Bitcoin (BTC) could climb to $165,000 by the end of 2025, according to JPMorgan analysts, who argue that the world’s largest cryptocurrency remains undervalued relative to gold when adjusted for volatility.
In a report led by managing director Nikolaos Panigirtzoglou, the Wall Street bank said Bitcoin’s current $2.3 trillion market capitalization would need to rise by about 42% to match the scale of private gold holdings once risk is accounted for.
“This mechanical exercise could imply significant upside for Bitcoin,” the analysts noted, pointing out that Bitcoin has shifted from being $36,000 overvalued at the end of 2024 to $46,000 undervalued today.
Bitcoin-to-Gold ratio narrows as investors flock to the ‘Debasement Trade’
JPMorgan noted that Bitcoin’s volatility-adjusted position versus gold has improved significantly this year. The bitcoin-to-gold volatility ratio has now fallen below 2.0, meaning Bitcoin consumes just 1.85 times more risk capital than gold.

Source: Bloomberg Finance L.P
Based on this ratio, the analysts said Bitcoin would need to reach $165,000 to align with approximately $6 trillion in privately held gold through ETFs, bars, and coins.
The bank attributed this shift to the expanding “debasement trade,” a growing investor movement toward assets that can hedge against inflation, fiscal deficits, and currency devaluation.
Key Insights from JPMorgan’s Analysis:
- Retail investors have led most inflows into BTC and gold ETFs since late 2024.
- Institutional demand via CME futures remains limited, highlighting a retail-driven market.
- Bitcoin ETF inflows spiked early in 2025 but slowed by August, while gold ETF inflows increased.
- The gap between Bitcoin and gold investments has narrowed as capital shifts within the hedge trade.
- Gold’s recent rally has deepened Bitcoin’s relative undervaluation.
JPMorgan’s earlier projection in August placed Bitcoin’s year-end target at $126,000, but the latest revision reflects gold’s stronger performance and Bitcoin’s tighter correlation. The outlook adds to a broader wave of bullish forecasts, with several firms now predicting Bitcoin could reach as high as $200,000.
Can Bitcoin realistically hit $165K? Analysts weigh in
Milk Road Macro analysts pointed to Bitcoin’s historic correlation with gold, stating that “Bitcoin tends to follow gold three to four months down the line.”
The firm compared both gold/USD and BTC/USD patterns, observing that gold’s earlier breakout could foreshadow Bitcoin’s next leg up.

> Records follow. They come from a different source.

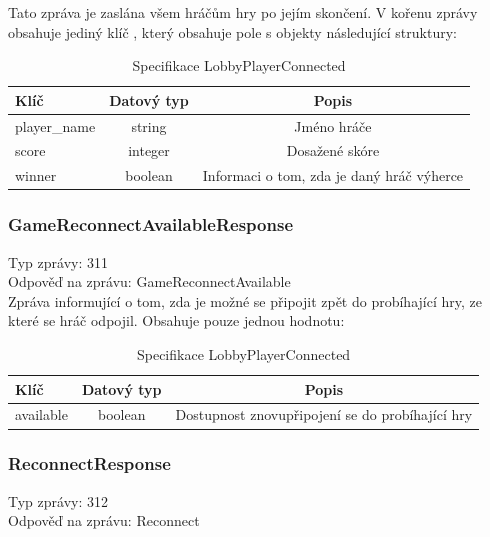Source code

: \documentclass[12pt, a4paper]{article}
\begin{document}
    Tato zpráva je zaslána všem hráčům hry po jejím skončení.
    V kořenu zprávy obsahuje jediný klíč , který obsahuje pole s objekty následující struktury:

    \begin{table}[H]
        \centering
        \begin{tabular}{|l|c|c|}
            \hline
            Klíč & Datový typ & Popis\\
            \hline
            \hline
            player\_name & string & Jméno hráče\\
            \hline
            score & integer & Dosažené skóre\\
            \hline
            winner & boolean & Informaci o tom, zda je daný hráč výherce\\
            \hline
        \end{tabular}
        \caption{Specifikace LobbyPlayerConnected}
    \end{table}

    \subsubsection*{GameReconnectAvailableResponse}
    Typ zprávy: 311\\
    Odpověď na zprávu: GameReconnectAvailable\\

    Zpráva informující o tom, zda je možné se připojit zpět do probíhající hry, ze které se hráč odpojil. Obsahuje pouze jednou hodnotu:

    \begin{table}[H]
        \centering
        \begin{tabular}{|l|c|c|}
            \hline
            Klíč & Datový typ & Popis\\
            \hline
            \hline
            available & boolean & Dostupnost znovupřipojení se do probíhající hry\\
            \hline
        \end{tabular}
        \caption{Specifikace LobbyPlayerConnected}
    \end{table}

    \subsubsection*{ReconnectResponse}
    Typ zprávy: 312\\
    Odpověď na zprávu: Reconnect\\
\end{document}
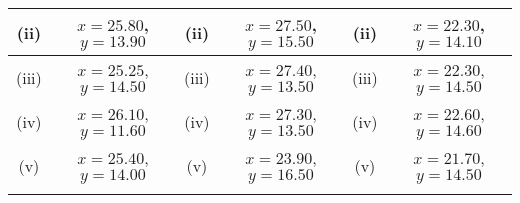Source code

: \begin{tabular}{||c|c||c|c||c|c||}
					\hline (ii)  & $x= 25.80$, $y = 13.90$  & (ii) & $x= 27.50 $, $y= 15.50$ & (ii) & $x= 22.30$, $y = 14.10$ \\  \hline
					\hline (iii) & $x= 25.25$, $y= 14.50 $   & (iii) & $x= 27.40$, $y= 13.50$ &(iii) & $x= 22.30$, $y= 14.50$ \\  \hline
					\hline (iv)  & $x= 26.10$, $y = 11.60$  & (iv) & $x= 27.30$, $y= 13.50$ & (iv)  & $x= 22.60 $, $y = 14.60$\\  \hline
					\hline (v) & $x= 25.40$, $y = 14.00$ & (v)  & $x= 23.90$, $y = 16.50 $ & (v) & $x= 21.70$, $y= 14.50$\\  \hline
					\hline 
					& & & & & \\ \hline
				\end{tabular} 
			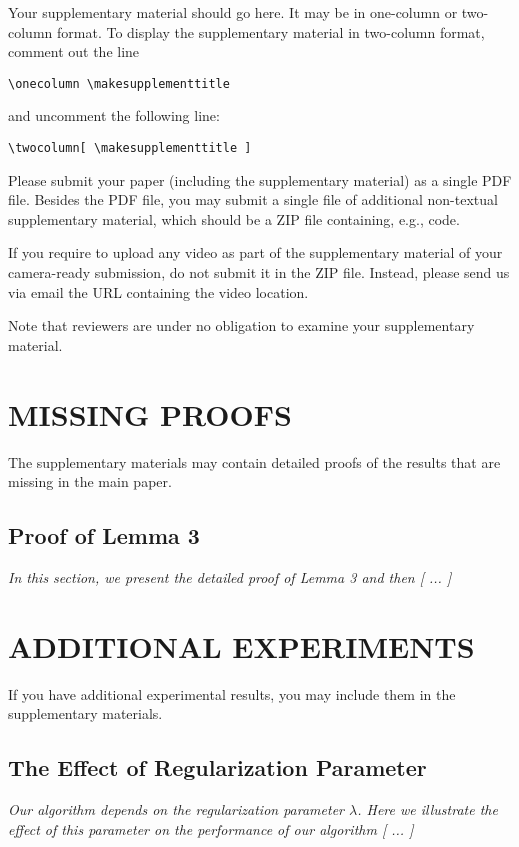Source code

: Your supplementary material should go here. It may be in one-column or two-column format. To display the supplementary material in two-column format, comment out the line
\begin{verbatim}
\onecolumn \makesupplementtitle
\end{verbatim}
and uncomment the following line:
\begin{verbatim}
\twocolumn[ \makesupplementtitle ]
\end{verbatim}

Please submit your paper (including the supplementary material) as a single PDF file. Besides the PDF file, you may submit a single file of additional non-textual supplementary material, which should be a ZIP file containing, e.g., code.

If you require to upload any video as part of the supplementary material of your camera-ready submission, do not submit it in the ZIP file. Instead, please send us via email the URL containing the video location.

Note that reviewers are under no obligation to examine your supplementary material.

\section{MISSING PROOFS}

The supplementary materials may contain detailed proofs of the results that are missing in the main paper.

\subsection{Proof of Lemma 3}

\textit{In this section, we present the detailed proof of Lemma 3 and then [ ... ]}

\section{ADDITIONAL EXPERIMENTS}

If you have additional experimental results, you may include them in the supplementary materials.

\subsection{The Effect of Regularization Parameter}

\textit{Our algorithm depends on the regularization parameter $\lambda$. Here we illustrate the effect of this parameter on the performance of our algorithm [ ... ]}


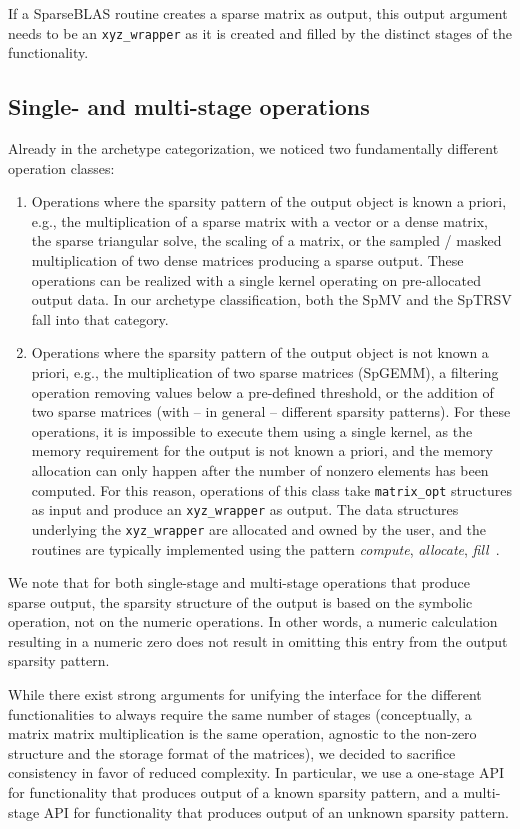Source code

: \documentclass[manuscript,review]{acmart}
\begin{document}
If a SparseBLAS routine creates a sparse matrix as output, this output argument needs to be an \texttt{xyz\_wrapper} as it is created and filled by the distinct stages of the functionality.

\subsection{Single- and multi-stage operations}
\label{sec:sparseblasimpl}
Already in the archetype categorization, we noticed two fundamentally different operation classes:
\begin{enumerate}
    \item Operations where the sparsity pattern of the output object is known a priori, e.g., the multiplication of a sparse matrix with a vector or a dense matrix, the sparse triangular solve, the scaling of a matrix, or the sampled / masked multiplication of two dense matrices producing a sparse output. These operations can be realized with a single kernel operating on pre-allocated output data. In our archetype classification, both the SpMV and the SpTRSV fall into that category.
    \item Operations where the sparsity pattern of the output object is not known a priori, e.g., the multiplication of two sparse matrices (SpGEMM), a filtering operation removing values below a pre-defined threshold, or the addition of two sparse matrices (with -- in general -- different sparsity patterns).
    For these operations, it is impossible to execute them using a single kernel, as the memory requirement for the output is not known a priori, and the memory allocation can only happen after the number of nonzero elements has been computed. For this reason, operations of this class take \texttt{matrix\_opt} structures as input and produce an \texttt{xyz\_wrapper} as output. The data structures underlying the \texttt{xyz\_wrapper} are allocated and owned by the user, and the routines are typically implemented using the pattern \textit{compute}, \textit{allocate}, \textit{fill}~\cite{10.1145/275323.275327}.
\end{enumerate}

We note that for both single-stage and multi-stage operations that produce sparse output, the sparsity structure of the output is based on the symbolic operation, not on the numeric operations. In other words, a numeric calculation resulting in a numeric zero does not result in omitting this entry from the output sparsity pattern.


While there exist strong arguments for unifying the interface for the different functionalities to always require the same number of stages (conceptually, a matrix matrix multiplication is the same operation, agnostic to the non-zero structure and the storage format of the matrices), we decided to sacrifice consistency in favor of reduced complexity. In particular, we use a one-stage API for functionality that produces output of a known sparsity pattern, and a multi-stage API for functionality that produces output of an unknown sparsity pattern. 
\end{document}
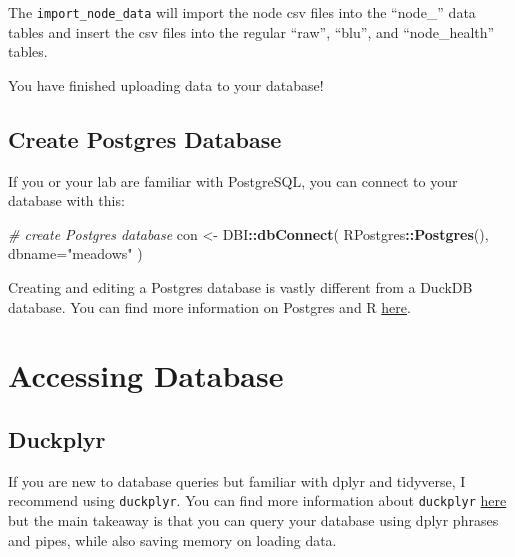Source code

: \documentclass[
]{book}
\newenvironment{Shaded}{\begin{snugshade}}{\end{snugshade}}
\newcommand{\AttributeTok}[1]{\textcolor[rgb]{0.13,0.29,0.53}{#1}}
\newcommand{\CommentTok}[1]{\textcolor[rgb]{0.56,0.35,0.01}{\textit{#1}}}
\newcommand{\FunctionTok}[1]{\textcolor[rgb]{0.13,0.29,0.53}{\textbf{#1}}}
\newcommand{\NormalTok}[1]{#1}
\newcommand{\OtherTok}[1]{\textcolor[rgb]{0.56,0.35,0.01}{#1}}
\newcommand{\SpecialCharTok}[1]{\textcolor[rgb]{0.81,0.36,0.00}{\textbf{#1}}}
\newcommand{\StringTok}[1]{\textcolor[rgb]{0.31,0.60,0.02}{#1}}
\begin{document}
The \texttt{import\_node\_data} will import the node csv files into the ``node\_'' data tables and insert the csv files into the regular ``raw'', ``blu'', and ``node\_health'' tables.

You have finished uploading data to your database!

\section{Create Postgres Database}\label{create-postgres-database}

If you or your lab are familiar with PostgreSQL, you can connect to your database with this:

\begin{Shaded}
\begin{Highlighting}[]
\CommentTok{\# create Postgres database}
\NormalTok{con }\OtherTok{\textless{}{-}}\NormalTok{ DBI}\SpecialCharTok{::}\FunctionTok{dbConnect}\NormalTok{(}
\NormalTok{  RPostgres}\SpecialCharTok{::}\FunctionTok{Postgres}\NormalTok{(),}
  \AttributeTok{dbname=}\StringTok{"meadows"}
\NormalTok{)}
\end{Highlighting}
\end{Shaded}

Creating and editing a Postgres database is vastly different from a DuckDB database. You can find more information on Postgres and R \href{https://faculty.washington.edu/phurvitz/r_sql/createdb.html}{here}.

\chapter{Accessing Database}\label{accessing-database}

\section{Duckplyr}\label{duckplyr}

If you are new to database queries but familiar with dplyr and tidyverse, I recommend using \texttt{duckplyr}. You can find more information about \texttt{duckplyr} \href{https://duckdb.org/2024/04/02/duckplyr.html}{here} but the main takeaway is that you can query your database using dplyr phrases and pipes, while also saving memory on loading data.
\end{document}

Gold price performance. Source: Milk Road Macro
In their analysis, Bitcoin appears to be replicating gold’s “rise, pause, and last-minute spike” formation. If the trend holds, Milk Road Macro predicts a 50% to 100% price rally, placing Bitcoin’s potential range between $160,000 and $220,000 by late 2025.

BTC price performance. Source: Milk Road Macro
Meanwhile, prominent trader Mister Crypto described the ongoing pattern as a “textbook bullish retest,” predicting a strong breakout soon.
At the time of writing, Bitcoin trades around $122,528, holding steady despite global macro uncertainty.